Butler’s editorial on service provision and distress among carers of patients with dementia¹ echoed many of the conclusions of my undergraduate elective project. I examined distress in carers of patients with Huntington’s disease and whether improved service provision and support from voluntary agencies could reduce it. All the carers I met cited dementia and personality change as the most distressing feature of their day to day caring, far outweighing their other losses of time and money and exceeding the burden of the physical care. Without exception, all the carers scored highly for anxiety, depression,² and quality of life using standard validated tools.

Involvement with the Scottish Huntington’s Society did not alleviate their distress but it provided carers with valuable knowledge of the condition and a sense of empowerment. All carers who were involved with the society valued its input highly, despite a lack of quantitative benefit to their wellbeing.

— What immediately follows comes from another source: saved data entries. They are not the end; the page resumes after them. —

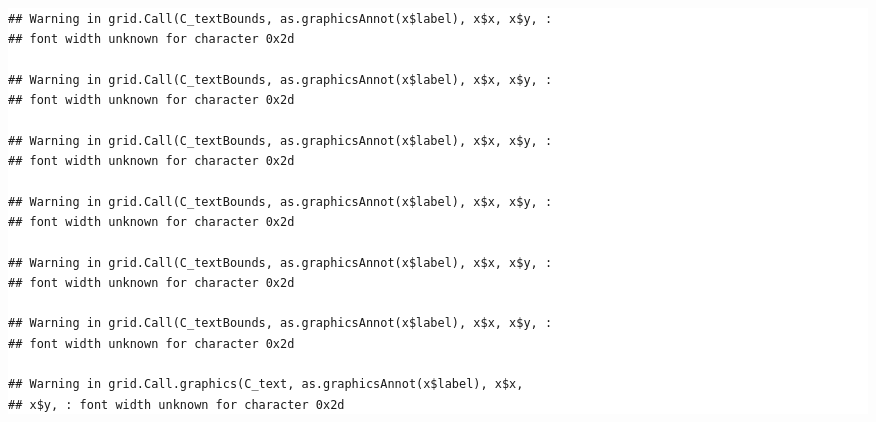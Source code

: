     ## Warning in grid.Call(C_textBounds, as.graphicsAnnot(x$label), x$x, x$y, :
    ## font width unknown for character 0x2d
    
    ## Warning in grid.Call(C_textBounds, as.graphicsAnnot(x$label), x$x, x$y, :
    ## font width unknown for character 0x2d
    
    ## Warning in grid.Call(C_textBounds, as.graphicsAnnot(x$label), x$x, x$y, :
    ## font width unknown for character 0x2d
    
    ## Warning in grid.Call(C_textBounds, as.graphicsAnnot(x$label), x$x, x$y, :
    ## font width unknown for character 0x2d
    
    ## Warning in grid.Call(C_textBounds, as.graphicsAnnot(x$label), x$x, x$y, :
    ## font width unknown for character 0x2d
    
    ## Warning in grid.Call(C_textBounds, as.graphicsAnnot(x$label), x$x, x$y, :
    ## font width unknown for character 0x2d

    ## Warning in grid.Call.graphics(C_text, as.graphicsAnnot(x$label), x$x,
    ## x$y, : font width unknown for character 0x2d
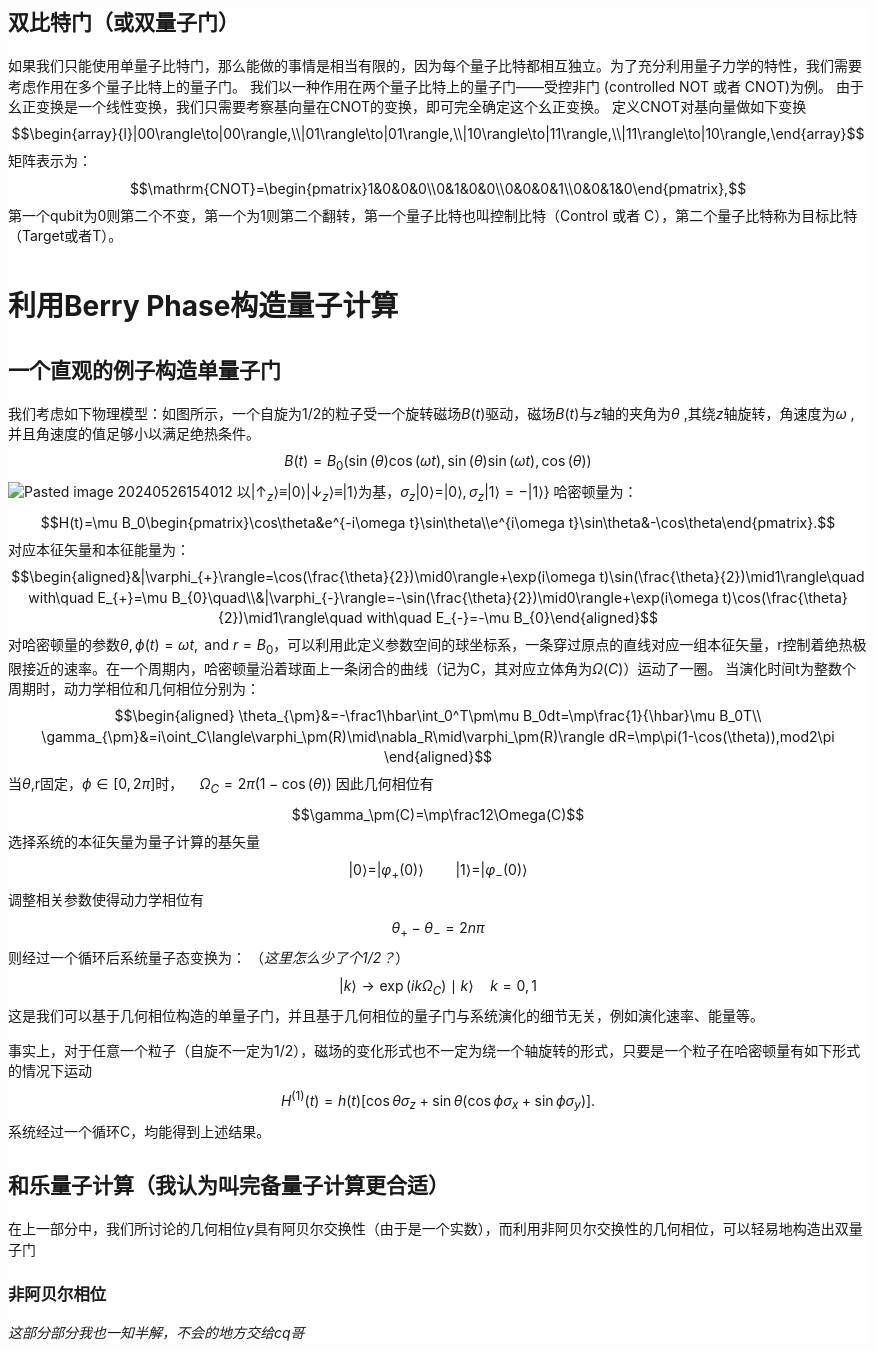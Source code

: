 ## 双比特门（或双量子门）
如果我们只能使用单量子比特门，那么能做的事情是相当有限的，因为每个量子比特都相互独立。为了充分利用量子力学的特性，我们需要考虑作用在多个量子比特上的量子门。
我们以一种作用在两个量子比特上的量子门——受控非门 (controlled NOT 或者 CNOT)为例。
由于幺正变换是一个线性变换，我们只需要考察基向量在CNOT的变换，即可完全确定这个幺正变换。
定义CNOT对基向量做如下变换
$$\begin{array}{l}|00\rangle\to|00\rangle,\\|01\rangle\to|01\rangle,\\|10\rangle\to|11\rangle,\\|11\rangle\to|10\rangle,\end{array}$$
矩阵表示为：
$$\mathrm{CNOT}=\begin{pmatrix}1&0&0&0\\0&1&0&0\\0&0&0&1\\0&0&1&0\end{pmatrix},$$
第一个qubit为0则第二个不变，第一个为1则第二个翻转，第一个量子比特也叫控制比特（Control 或者 C），第二个量子比特称为目标比特（Target或者T）。

# 利用Berry Phase构造量子计算

## 一个直观的例子构造单量子门
我们考虑如下物理模型：如图所示，一个自旋为1/2的粒子受一个旋转磁场$B(t)$驱动，磁场$B(t)$与$z$轴的夹角为$\theta$ ,其绕$z$轴旋转，角速度为$\omega$ ,并且角速度的值足够小以满足绝热条件。
$$B(t)=B_0(\sin(\theta)\cos(\omega t),\sin(\theta)\sin(\omega t),\cos(\theta))$$
![Pasted image 20240526154012](https://gitee.com/erislee/image_hosting/raw/master/img/202406212216610.png)
以$|\uparrow_z\rangle\equiv|0\rangle|\downarrow_z\rangle\equiv|1\rangle$为基，$\sigma_{z}|{0}\rangle=|0\rangle,\sigma_{z}|1\rangle=-|1\rangle\}$
哈密顿量为：
$$H(t)=\mu B_0\begin{pmatrix}\cos\theta&e^{-i\omega t}\sin\theta\\e^{i\omega t}\sin\theta&-\cos\theta\end{pmatrix}.$$
对应本征矢量和本征能量为：
$$\begin{aligned}&|\varphi_{+}\rangle=\cos(\frac{\theta}{2})\mid0\rangle+\exp(i\omega t)\sin(\frac{\theta}{2})\mid1\rangle\quad with\quad E_{+}=\mu B_{0}\quad\\&|\varphi_{-}\rangle=-\sin(\frac{\theta}{2})\mid0\rangle+\exp(i\omega t)\cos(\frac{\theta}{2})\mid1\rangle\quad with\quad E_{-}=-\mu B_{0}\end{aligned}$$
对哈密顿量的参数$\theta,\phi(t)=\omega t,\mathrm{~and~}r=B_0$，可以利用此定义参数空间的球坐标系，一条穿过原点的直线对应一组本征矢量，r控制着绝热极限接近的速率。在一个周期内，哈密顿量沿着球面上一条闭合的曲线（记为C，其对应立体角为$\Omega(C)$）运动了一圈。
当演化时间t为整数个周期时，动力学相位和几何相位分别为：
$$\begin{aligned}
\theta_{\pm}&=-\frac1\hbar\int_0^T\pm\mu B_0dt=\mp\frac{1}{\hbar}\mu B_0T\\
\gamma_{\pm}&=i\oint_C\langle\varphi_\pm(R)\mid\nabla_R\mid\varphi_\pm(R)\rangle dR=\mp\pi(1-\cos(\theta)),mod2\pi \end{aligned}$$
当$\theta$,r固定，$\phi \in [0,2\pi]$时，$\quad \Omega_C=2\pi(1-\cos(\theta))$
因此几何相位有
$$\gamma_\pm(C)=\mp\frac12\Omega(C)$$
选择系统的本征矢量为量子计算的基矢量
$$|0\rangle=|\varphi_{+}(0)\rangle \qquad|1\rangle=|\varphi_{-}(0)\rangle $$
调整相关参数使得动力学相位有
$$\theta_+-\theta_-=2n\pi $$
则经过一个循环后系统量子态变换为：
（*这里怎么少了个1/2？*）
$$|k\rangle\to\exp(ik\Omega_C)\mid k\rangle\quad k=0,1 $$
这是我们可以基于几何相位构造的单量子门，并且基于几何相位的量子门与系统演化的细节无关，例如演化速率、能量等。

事实上，对于任意一个粒子（自旋不一定为1/2），磁场的变化形式也不一定为绕一个轴旋转的形式，只要是一个粒子在哈密顿量有如下形式的情况下运动
$$H^{(1)}(t)=h(t)[\cos\theta\sigma_z+\sin\theta(\cos\phi\sigma_x+\sin\phi\sigma_y)].$$
系统经过一个循环C，均能得到上述结果。
## 和乐量子计算（我认为叫完备量子计算更合适）
在上一部分中，我们所讨论的几何相位$\gamma$具有阿贝尔交换性（由于是一个实数），而利用非阿贝尔交换性的几何相位，可以轻易地构造出双量子门
### 非阿贝尔相位
*这部分部分我也一知半解，不会的地方交给cq哥*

This presents a challenge for service provision and resource allocation. Lack of objective evidence of benefit does not necessarily mean that a service is not worth while or helpful, and benefits may be too subtle for assessment tools to identify. For many carers the knowledge that help or support exists and can be accessed if and when needed is in itself helpful. Carers save the UK tax payer £87bn (€110bn; $170bn) a year³ and carers of dementia £6bn.⁴ Total NHS spending in 2006-7 was £81.678bn.⁵ Support for carers and perhaps new ways of assessing the less tangible benefits of services are merited.